(ENTRIES PROVIDED)

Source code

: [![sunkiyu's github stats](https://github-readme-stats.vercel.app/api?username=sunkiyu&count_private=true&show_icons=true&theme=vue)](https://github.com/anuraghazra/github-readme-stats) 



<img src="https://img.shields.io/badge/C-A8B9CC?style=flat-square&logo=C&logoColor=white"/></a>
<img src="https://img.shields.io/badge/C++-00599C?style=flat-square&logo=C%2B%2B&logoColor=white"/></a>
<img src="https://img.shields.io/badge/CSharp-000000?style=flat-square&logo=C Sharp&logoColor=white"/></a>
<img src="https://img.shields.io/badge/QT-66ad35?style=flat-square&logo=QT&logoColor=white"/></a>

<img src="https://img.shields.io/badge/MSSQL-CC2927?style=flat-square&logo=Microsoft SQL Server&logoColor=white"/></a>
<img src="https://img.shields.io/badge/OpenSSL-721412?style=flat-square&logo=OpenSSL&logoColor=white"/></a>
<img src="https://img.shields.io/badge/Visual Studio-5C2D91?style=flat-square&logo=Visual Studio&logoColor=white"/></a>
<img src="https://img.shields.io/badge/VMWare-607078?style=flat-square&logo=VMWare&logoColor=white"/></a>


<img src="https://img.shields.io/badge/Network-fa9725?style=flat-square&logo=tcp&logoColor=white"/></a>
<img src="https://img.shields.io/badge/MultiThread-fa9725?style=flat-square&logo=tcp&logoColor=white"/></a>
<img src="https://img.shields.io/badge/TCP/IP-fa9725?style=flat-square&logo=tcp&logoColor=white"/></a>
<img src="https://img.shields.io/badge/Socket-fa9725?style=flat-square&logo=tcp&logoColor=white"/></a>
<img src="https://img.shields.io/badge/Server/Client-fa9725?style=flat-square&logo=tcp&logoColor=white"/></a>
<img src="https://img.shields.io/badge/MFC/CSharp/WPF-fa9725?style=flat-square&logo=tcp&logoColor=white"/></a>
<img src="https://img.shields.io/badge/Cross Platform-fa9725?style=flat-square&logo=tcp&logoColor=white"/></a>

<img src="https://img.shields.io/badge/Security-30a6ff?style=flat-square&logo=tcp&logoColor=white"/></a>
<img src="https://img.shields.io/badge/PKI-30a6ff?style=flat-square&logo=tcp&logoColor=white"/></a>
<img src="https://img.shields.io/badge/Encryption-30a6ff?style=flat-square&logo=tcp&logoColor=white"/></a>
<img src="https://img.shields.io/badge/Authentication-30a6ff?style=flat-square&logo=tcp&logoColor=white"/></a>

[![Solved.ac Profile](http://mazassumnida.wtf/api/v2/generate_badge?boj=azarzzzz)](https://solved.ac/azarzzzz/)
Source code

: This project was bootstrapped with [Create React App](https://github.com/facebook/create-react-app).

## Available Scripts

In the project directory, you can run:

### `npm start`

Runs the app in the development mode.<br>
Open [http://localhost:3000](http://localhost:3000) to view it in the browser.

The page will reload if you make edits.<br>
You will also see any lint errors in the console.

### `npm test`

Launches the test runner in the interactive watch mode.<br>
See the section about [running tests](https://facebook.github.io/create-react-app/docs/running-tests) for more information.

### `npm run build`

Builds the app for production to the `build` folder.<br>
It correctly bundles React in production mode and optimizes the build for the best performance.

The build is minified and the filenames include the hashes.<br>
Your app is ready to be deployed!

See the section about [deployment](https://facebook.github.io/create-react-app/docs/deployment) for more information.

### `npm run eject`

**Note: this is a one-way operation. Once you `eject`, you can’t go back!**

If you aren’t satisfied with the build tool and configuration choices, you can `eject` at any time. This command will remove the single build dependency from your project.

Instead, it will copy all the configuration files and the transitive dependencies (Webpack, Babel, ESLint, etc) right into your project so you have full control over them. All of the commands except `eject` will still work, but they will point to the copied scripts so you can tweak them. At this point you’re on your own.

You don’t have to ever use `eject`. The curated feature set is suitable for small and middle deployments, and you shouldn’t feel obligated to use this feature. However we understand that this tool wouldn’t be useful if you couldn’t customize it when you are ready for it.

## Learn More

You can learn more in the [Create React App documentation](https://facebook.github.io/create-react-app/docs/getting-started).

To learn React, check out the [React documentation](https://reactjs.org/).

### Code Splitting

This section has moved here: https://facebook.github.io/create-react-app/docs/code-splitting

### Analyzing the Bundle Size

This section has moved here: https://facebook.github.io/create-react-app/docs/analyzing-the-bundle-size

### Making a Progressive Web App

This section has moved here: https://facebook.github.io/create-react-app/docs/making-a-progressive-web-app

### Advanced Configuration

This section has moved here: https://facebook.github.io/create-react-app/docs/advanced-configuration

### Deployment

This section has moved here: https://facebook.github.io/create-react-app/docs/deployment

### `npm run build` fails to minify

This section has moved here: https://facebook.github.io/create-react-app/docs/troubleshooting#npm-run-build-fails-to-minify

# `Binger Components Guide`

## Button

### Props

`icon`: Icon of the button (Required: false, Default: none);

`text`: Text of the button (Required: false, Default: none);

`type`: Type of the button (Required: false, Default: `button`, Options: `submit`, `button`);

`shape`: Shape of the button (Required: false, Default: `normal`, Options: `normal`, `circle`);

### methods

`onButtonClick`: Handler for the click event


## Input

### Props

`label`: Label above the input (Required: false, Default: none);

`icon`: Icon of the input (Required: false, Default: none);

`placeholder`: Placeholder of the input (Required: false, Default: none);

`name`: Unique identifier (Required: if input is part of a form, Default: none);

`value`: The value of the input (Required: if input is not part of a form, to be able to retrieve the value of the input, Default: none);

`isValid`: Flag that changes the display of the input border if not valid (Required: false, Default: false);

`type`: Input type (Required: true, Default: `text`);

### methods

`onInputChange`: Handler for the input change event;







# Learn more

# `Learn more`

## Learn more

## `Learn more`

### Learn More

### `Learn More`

(End ENTRIES PROVIDED)

Scan the listing above, and wherever a line holds the word "Handler", copy it.

`onButtonClick`: Handler for the click event
`onInputChange`: Handler for the input change event;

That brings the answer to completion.